- Task prompt -
Search the data for the word "still" and copy every line that contains it.
##### Task material #####
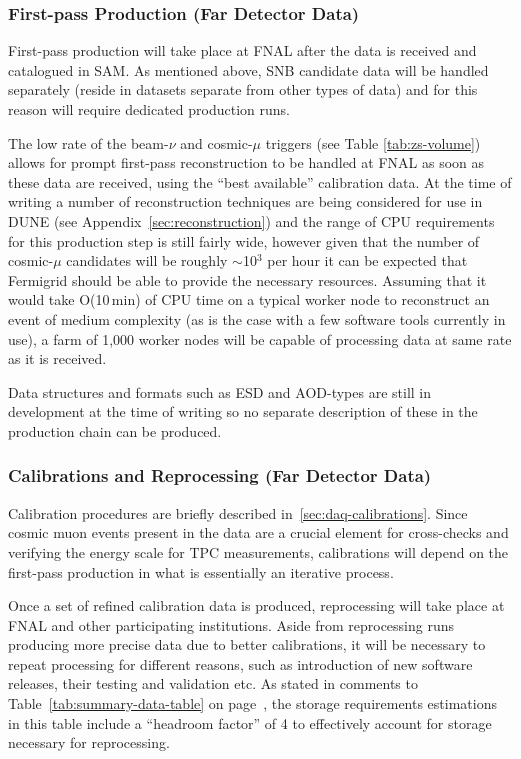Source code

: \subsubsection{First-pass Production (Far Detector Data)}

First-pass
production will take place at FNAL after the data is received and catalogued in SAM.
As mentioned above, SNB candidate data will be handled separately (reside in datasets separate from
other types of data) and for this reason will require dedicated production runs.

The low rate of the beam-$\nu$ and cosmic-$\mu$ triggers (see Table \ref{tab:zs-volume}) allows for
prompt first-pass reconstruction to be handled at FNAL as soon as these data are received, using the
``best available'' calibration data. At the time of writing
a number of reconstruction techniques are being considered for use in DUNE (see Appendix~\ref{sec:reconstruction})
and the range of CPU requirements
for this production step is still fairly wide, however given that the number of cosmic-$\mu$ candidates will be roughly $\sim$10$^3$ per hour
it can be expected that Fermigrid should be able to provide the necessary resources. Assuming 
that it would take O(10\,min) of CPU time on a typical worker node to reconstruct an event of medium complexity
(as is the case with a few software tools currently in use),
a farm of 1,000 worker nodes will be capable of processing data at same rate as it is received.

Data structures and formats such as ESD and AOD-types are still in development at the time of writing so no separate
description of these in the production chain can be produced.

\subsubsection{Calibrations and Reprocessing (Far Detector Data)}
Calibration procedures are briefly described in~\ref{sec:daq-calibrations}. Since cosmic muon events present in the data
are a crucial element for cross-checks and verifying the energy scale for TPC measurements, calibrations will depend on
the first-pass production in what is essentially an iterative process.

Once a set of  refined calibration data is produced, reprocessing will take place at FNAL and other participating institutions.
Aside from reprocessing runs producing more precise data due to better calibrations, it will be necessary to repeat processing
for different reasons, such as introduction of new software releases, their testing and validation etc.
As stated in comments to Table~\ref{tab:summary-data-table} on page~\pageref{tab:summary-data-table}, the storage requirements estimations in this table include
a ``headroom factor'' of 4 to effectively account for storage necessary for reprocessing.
#####
##### Task material #####
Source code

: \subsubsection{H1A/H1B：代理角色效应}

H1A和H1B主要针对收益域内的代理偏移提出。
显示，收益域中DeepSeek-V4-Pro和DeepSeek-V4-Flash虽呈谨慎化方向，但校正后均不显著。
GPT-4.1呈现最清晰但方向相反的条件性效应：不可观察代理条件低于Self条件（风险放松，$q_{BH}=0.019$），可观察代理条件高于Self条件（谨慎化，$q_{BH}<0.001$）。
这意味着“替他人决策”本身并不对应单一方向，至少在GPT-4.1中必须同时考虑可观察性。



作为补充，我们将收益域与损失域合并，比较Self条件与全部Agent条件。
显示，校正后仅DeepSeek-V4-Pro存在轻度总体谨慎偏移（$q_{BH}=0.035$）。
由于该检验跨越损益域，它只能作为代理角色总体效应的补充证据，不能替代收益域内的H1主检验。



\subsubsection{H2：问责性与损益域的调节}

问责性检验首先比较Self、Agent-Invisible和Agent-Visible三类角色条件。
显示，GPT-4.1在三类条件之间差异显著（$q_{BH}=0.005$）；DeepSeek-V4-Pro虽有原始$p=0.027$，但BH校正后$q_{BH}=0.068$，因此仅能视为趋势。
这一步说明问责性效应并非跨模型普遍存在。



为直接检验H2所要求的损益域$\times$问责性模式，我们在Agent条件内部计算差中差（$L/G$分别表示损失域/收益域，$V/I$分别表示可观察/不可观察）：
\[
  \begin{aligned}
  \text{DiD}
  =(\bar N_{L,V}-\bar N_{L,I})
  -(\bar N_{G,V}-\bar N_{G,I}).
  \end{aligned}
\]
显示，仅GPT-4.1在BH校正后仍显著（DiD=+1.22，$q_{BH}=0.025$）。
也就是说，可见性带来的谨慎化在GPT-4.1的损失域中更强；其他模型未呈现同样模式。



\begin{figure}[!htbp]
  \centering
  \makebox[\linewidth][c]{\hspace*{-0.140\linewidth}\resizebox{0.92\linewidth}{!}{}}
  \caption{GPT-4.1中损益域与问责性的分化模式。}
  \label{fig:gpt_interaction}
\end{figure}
#####
- Result of this exercise -
for this production step is still fairly wide, however given that the number of cosmic-$\mu$ candidates will be roughly $\sim$10$^3$ per hour
Data structures and formats such as ESD and AOD-types are still in development at the time of writing so no separate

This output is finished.